YOUR INSTRUCTIONS => Check each line of the entries for "None" and report the ones that have it.

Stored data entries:
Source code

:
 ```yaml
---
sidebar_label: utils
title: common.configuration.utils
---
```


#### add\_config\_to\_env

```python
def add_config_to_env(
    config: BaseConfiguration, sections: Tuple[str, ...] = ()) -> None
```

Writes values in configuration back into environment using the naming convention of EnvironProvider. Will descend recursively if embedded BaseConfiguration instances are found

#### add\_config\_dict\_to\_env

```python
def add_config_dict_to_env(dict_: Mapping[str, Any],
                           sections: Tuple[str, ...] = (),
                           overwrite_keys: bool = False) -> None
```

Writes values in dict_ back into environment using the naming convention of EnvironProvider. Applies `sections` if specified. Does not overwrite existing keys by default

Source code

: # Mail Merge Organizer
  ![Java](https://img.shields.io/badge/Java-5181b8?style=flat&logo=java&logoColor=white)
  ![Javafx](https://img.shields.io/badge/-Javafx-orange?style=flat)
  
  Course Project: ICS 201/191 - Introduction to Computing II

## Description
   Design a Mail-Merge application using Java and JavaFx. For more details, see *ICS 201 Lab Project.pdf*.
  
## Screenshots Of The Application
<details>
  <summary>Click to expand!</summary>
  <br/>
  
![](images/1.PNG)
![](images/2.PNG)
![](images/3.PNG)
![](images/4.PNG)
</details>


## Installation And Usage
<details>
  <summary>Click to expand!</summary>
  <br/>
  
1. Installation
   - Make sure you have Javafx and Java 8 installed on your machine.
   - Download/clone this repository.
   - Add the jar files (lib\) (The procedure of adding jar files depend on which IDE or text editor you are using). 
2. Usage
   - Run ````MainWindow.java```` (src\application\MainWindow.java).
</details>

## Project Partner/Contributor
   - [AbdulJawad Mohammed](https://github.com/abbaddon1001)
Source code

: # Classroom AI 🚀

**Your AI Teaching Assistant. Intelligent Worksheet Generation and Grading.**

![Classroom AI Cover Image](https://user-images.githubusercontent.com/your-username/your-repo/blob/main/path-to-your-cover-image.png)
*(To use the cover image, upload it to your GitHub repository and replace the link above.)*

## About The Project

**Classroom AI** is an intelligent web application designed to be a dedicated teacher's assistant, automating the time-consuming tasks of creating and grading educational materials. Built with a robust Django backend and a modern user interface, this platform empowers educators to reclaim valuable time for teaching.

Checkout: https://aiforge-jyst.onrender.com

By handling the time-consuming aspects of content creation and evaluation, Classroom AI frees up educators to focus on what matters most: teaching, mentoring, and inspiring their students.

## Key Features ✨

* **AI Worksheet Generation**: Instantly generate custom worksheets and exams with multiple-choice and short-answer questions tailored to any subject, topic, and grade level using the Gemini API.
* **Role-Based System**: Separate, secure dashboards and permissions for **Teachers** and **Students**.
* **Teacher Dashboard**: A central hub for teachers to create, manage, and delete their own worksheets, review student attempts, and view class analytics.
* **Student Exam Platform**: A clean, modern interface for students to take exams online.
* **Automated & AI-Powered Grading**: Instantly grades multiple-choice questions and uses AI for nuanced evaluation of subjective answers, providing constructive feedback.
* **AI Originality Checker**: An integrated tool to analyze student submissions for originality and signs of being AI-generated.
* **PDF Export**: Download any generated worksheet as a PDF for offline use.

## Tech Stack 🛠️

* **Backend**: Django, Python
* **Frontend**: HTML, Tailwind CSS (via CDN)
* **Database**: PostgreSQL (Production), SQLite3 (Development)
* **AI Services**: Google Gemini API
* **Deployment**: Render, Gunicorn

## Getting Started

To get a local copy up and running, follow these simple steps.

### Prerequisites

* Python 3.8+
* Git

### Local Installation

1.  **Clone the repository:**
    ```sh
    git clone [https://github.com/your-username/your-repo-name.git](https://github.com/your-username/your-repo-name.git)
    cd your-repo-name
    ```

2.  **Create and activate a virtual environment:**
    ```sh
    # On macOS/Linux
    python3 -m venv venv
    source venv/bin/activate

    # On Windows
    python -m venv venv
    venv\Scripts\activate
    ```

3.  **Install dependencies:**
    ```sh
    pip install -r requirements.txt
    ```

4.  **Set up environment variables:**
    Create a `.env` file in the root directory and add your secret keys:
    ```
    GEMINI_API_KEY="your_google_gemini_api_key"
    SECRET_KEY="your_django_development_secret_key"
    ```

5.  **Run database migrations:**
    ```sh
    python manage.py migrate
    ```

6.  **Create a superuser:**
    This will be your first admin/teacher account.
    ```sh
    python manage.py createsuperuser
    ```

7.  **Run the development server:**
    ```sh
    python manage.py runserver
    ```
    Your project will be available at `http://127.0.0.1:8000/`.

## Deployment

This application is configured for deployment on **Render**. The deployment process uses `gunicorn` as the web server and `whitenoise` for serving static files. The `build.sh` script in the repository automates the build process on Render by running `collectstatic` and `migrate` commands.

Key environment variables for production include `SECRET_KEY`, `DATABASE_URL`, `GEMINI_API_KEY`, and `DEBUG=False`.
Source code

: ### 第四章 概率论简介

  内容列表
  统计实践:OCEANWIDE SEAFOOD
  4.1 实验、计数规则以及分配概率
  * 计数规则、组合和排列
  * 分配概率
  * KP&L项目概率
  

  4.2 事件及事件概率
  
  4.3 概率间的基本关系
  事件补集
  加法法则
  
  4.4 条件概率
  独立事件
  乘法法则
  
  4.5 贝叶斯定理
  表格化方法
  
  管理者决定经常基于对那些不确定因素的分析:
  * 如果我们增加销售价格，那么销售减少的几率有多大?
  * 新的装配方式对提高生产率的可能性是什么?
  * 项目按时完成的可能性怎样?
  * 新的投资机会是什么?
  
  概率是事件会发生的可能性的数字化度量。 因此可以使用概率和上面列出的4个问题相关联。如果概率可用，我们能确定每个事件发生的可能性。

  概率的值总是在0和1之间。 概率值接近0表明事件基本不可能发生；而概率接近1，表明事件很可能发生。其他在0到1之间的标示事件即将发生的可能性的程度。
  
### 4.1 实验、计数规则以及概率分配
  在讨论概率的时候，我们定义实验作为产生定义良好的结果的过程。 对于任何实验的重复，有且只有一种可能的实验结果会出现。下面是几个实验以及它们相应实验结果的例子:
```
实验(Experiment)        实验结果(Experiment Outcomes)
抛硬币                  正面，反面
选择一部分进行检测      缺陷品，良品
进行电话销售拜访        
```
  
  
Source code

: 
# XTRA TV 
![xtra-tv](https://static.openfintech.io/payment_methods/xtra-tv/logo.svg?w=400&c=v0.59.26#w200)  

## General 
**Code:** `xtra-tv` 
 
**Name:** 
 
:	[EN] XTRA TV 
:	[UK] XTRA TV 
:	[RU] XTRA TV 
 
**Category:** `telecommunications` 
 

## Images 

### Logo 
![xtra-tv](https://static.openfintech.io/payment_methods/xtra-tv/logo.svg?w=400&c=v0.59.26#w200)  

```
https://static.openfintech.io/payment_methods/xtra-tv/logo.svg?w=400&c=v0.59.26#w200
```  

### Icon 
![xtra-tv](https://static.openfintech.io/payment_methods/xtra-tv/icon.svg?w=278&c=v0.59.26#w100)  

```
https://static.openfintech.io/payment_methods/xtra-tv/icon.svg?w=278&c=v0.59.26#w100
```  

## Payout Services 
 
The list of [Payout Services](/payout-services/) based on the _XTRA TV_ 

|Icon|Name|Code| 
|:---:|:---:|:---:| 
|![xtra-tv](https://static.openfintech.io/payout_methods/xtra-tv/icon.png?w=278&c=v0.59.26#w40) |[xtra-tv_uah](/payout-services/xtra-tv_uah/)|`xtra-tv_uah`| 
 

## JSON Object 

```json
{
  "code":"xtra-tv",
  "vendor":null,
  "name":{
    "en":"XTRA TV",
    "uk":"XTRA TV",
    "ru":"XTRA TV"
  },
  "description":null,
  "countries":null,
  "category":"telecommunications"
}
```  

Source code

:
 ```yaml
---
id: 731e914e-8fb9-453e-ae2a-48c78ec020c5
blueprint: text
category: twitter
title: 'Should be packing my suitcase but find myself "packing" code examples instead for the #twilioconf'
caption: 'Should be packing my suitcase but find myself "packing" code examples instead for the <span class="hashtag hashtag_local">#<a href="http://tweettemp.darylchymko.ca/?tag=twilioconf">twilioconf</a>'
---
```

WRITTEN SOLUTION =>
    config: BaseConfiguration, sections: Tuple[str, ...] = ()) -> None
                           overwrite_keys: bool = False) -> None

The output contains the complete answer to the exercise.